Suzanne Connolly was just 14-years-old when she first told the RUC that her adoptive father, well known Belfast businessman John Rossi, had repeatedly raped and abused her.
Ms Connolly was one of six children adopted by the Rossi family, who owned an ice cream and chip shop in north Belfast - which has since changed ownership - and lived in a large home in the Malone Road area of Belfast.
Now 47, Ms Connolly a law graduate who lives in Dublin and has worked a journalist for a number of leading publications, said she was "considering her options" as to whether to further pursue police and social services for failing to prosecute her abuser more than 30-years-ago when she first reported it.
On Wednesday Mr Justice Kerr said it was "extremely hard to understand why no action was taken" in 1987 after Rossi admitted in front of a social worker of abusing Ms Connolly
Despite her young age when the abuse took place, Rossi continued to blame his victim, describing her a "manipulative" and "sexually aware".
He was handed a five-year sentence on Wednesday.
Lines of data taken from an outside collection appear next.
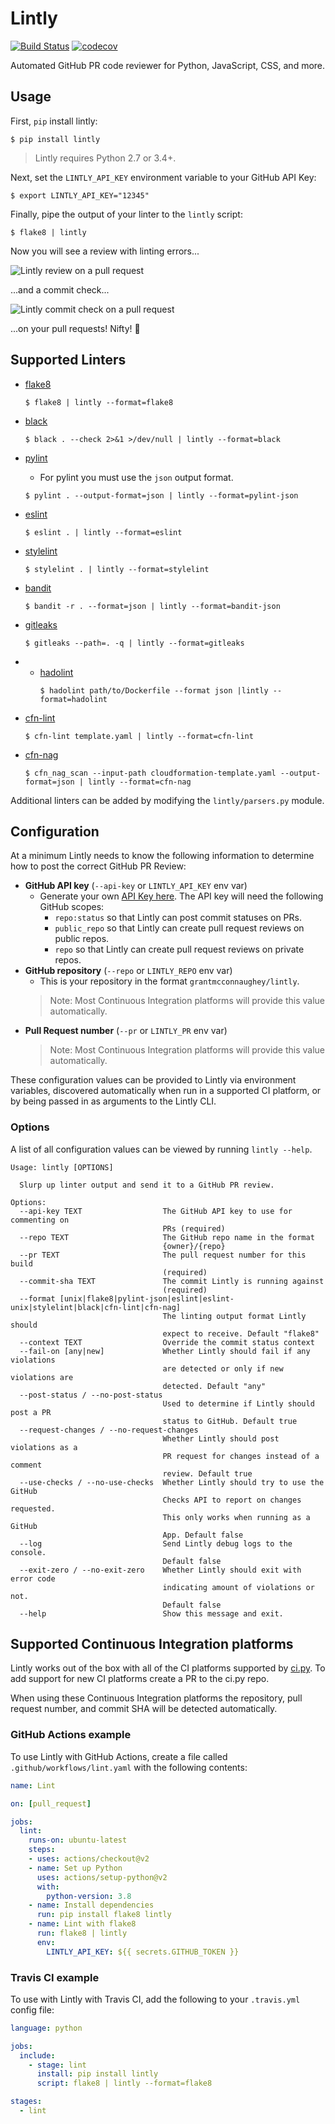 # Lintly

[![Build Status](https://travis-ci.org/grantmcconnaughey/Lintly.svg?branch=master)](https://travis-ci.org/grantmcconnaughey/Lintly) [![codecov](https://codecov.io/gh/grantmcconnaughey/lintly/branch/master/graph/badge.svg)](https://codecov.io/gh/grantmcconnaughey/lintly)

Automated GitHub PR code reviewer for Python, JavaScript, CSS, and more.

## Usage

First, `pip` install lintly:

    $ pip install lintly

> Lintly requires Python 2.7 or 3.4+.

Next, set the `LINTLY_API_KEY` environment variable to your GitHub API Key:

    $ export LINTLY_API_KEY="12345"

Finally, pipe the output of your linter to the `lintly` script:

    $ flake8 | lintly

Now you will see a review with linting errors...

![Lintly review on a pull request](./example_review.png)

...and a commit check...

![Lintly commit check on a pull request](./example_checks.png)

...on your pull requests! Nifty! 🎉

## Supported Linters

- [flake8](http://flake8.pycqa.org/en/latest/)
    ```
    $ flake8 | lintly --format=flake8
    ```
- [black](https://black.readthedocs.io/en/stable/)
    ```
    $ black . --check 2>&1 >/dev/null | lintly --format=black
    ```
- [pylint](https://www.pylint.org/)
    - For pylint you must use the `json` output format.
    ```
    $ pylint . --output-format=json | lintly --format=pylint-json
    ```
- [eslint](https://eslint.org/)
    ```
    $ eslint . | lintly --format=eslint
    ```
- [stylelint](https://stylelint.io/)
    ```
    $ stylelint . | lintly --format=stylelint
    ```
- [bandit](https://github.com/PyCQA/bandit)
    ```
    $ bandit -r . --format=json | lintly --format=bandit-json
    ```
- [gitleaks](https://github.com/zricethezav/gitleaks)
    ```
    $ gitleaks --path=. -q | lintly --format=gitleaks
    ```
- - [hadolint](https://github.com/hadolint/hadolint)
    ```
    $ hadolint path/to/Dockerfile --format json |lintly --format=hadolint
    ```

- [cfn-lint](https://github.com/aws-cloudformation/cfn-python-lint)
    ```
    $ cfn-lint template.yaml | lintly --format=cfn-lint
    ```

- [cfn-nag](https://github.com/stelligent/cfn_nag)
    ```
    $ cfn_nag_scan --input-path cloudformation-template.yaml --output-format=json | lintly --format=cfn-nag
    ```

Additional linters can be added by modifying the `lintly/parsers.py` module.

## Configuration

At a minimum Lintly needs to know the following information to determine how to post the correct GitHub PR Review:

- **GitHub API key** (`--api-key` or `LINTLY_API_KEY` env var)
    - Generate your own [API Key here](https://github.com/settings/tokens/new). The API key will need the following GitHub scopes:
        - `repo:status` so that Lintly can post commit statuses on PRs.
        - `public_repo` so that Lintly can create pull request reviews on public repos.
        - `repo` so that Lintly can create pull request reviews on private repos.
- **GitHub repository** (`--repo` or `LINTLY_REPO` env var)
    - This is your repository in the format `grantmcconnaughey/lintly`.
    > Note: Most Continuous Integration platforms will provide this value automatically.
- **Pull Request number** (`--pr` or `LINTLY_PR` env var)
    > Note: Most Continuous Integration platforms will provide this value automatically.

These configuration values can be provided to Lintly via environment variables, discovered automatically when run in a supported CI platform,
or by being passed in as arguments to the Lintly CLI.

### Options

A list of all configuration values can be viewed by running `lintly --help`.

```
Usage: lintly [OPTIONS]

  Slurp up linter output and send it to a GitHub PR review.

Options:
  --api-key TEXT                  The GitHub API key to use for commenting on
                                  PRs (required)
  --repo TEXT                     The GitHub repo name in the format
                                  {owner}/{repo}
  --pr TEXT                       The pull request number for this build
                                  (required)
  --commit-sha TEXT               The commit Lintly is running against
                                  (required)
  --format [unix|flake8|pylint-json|eslint|eslint-unix|stylelint|black|cfn-lint|cfn-nag]
                                  The linting output format Lintly should
                                  expect to receive. Default "flake8"
  --context TEXT                  Override the commit status context
  --fail-on [any|new]             Whether Lintly should fail if any violations
                                  are detected or only if new violations are
                                  detected. Default "any"
  --post-status / --no-post-status
                                  Used to determine if Lintly should post a PR
                                  status to GitHub. Default true
  --request-changes / --no-request-changes
                                  Whether Lintly should post violations as a
                                  PR request for changes instead of a comment
                                  review. Default true
  --use-checks / --no-use-checks  Whether Lintly should try to use the GitHub
                                  Checks API to report on changes requested.
                                  This only works when running as a GitHub
                                  App. Default false
  --log                           Send Lintly debug logs to the console.
                                  Default false
  --exit-zero / --no-exit-zero    Whether Lintly should exit with error code
                                  indicating amount of violations or not.
                                  Default false
  --help                          Show this message and exit.
```

## Supported Continuous Integration platforms

Lintly works out of the box with all of the CI platforms supported by [ci.py](https://github.com/grantmcconnaughey/ci.py#ci-services). To add support for new CI platforms create a PR to the ci.py repo.

When using these Continuous Integration platforms the repository, pull request number, and commit SHA will be detected automatically.

### GitHub Actions example

To use Lintly with GitHub Actions, create a file called `.github/workflows/lint.yaml` with the following contents:

```yaml
name: Lint

on: [pull_request]

jobs:
  lint:
    runs-on: ubuntu-latest
    steps:
    - uses: actions/checkout@v2
    - name: Set up Python
      uses: actions/setup-python@v2
      with:
        python-version: 3.8
    - name: Install dependencies
      run: pip install flake8 lintly
    - name: Lint with flake8
      run: flake8 | lintly
      env:
        LINTLY_API_KEY: ${{ secrets.GITHUB_TOKEN }}
```

### Travis CI example

To use with Lintly with Travis CI, add the following to your `.travis.yml` config file:

```yml
language: python

jobs:
  include:
    - stage: lint
      install: pip install lintly
      script: flake8 | lintly --format=flake8

stages:
  - lint
```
He will be released after serving half of that.
The now 80-year -old had sexually abused Ms Connolly from 1982 to 1985, when she was aged 11 to 14, with the incidents taking place in the family home in south Belfast, at a holiday home in Donegal and in the family car.
The defendant's behaviour was described by Crown barrister Kieran Murphy as "paedophilic child abuse within a family setting". The senior QC said the offending occurred "on an almost daily basis", with the victim later given "rewards for sexual favours."
Ms Connolly was sent by her adoptive parents to a children's home and in July 1985 she confided to a member of staff and later made a police statement.
In August 1987, she made a further statement to the RUC, but again Rossi escaped charge, despite having by now made admissions to a social worker.
In 2016 the case was again reviewed by the PPS and Rossi was finally charged. In June 2018 he pleaded guilty to 18 counts of indecent assault, however, he has shown no remorse and continues to blame his victim.
Speaking to the Irish News, Ms Connolly - who has waived her right to anonymity - said she was "repeatedly failed" by a system which does not "favour the victim".
"The current judicial system for dealing with sex abuse is a degrading process which fails the most vulnerable, it's a disgrace.
"My attacker has shown no remorse, two and a half years in prison , which is what he will serve, for the repeated, prolonged, paedophilic abuse of a child is not justice, no sane person could consider it justice.
"My abuse was about power, the imbalance of power and a sense of entitlement to my body, the patriarchal nature of the society we live in means he was believed, I was not.
"As with all of these cases it becomes a case of 'he said, she said' and no one ever believes what she said.
"I got a conviction because of his guilty plea, many people do not, it was late coming but I've spoken out to hopefully give hope to others".
And Ms Connolly added: "If anyone is reading this who has been a victim of abuse, please go and get help, speak to someone, it may not feel like it now but you can come through it".
The current owners of Rossi's on Atlantic Avenue in north Belfast have no connection to the Rossi family.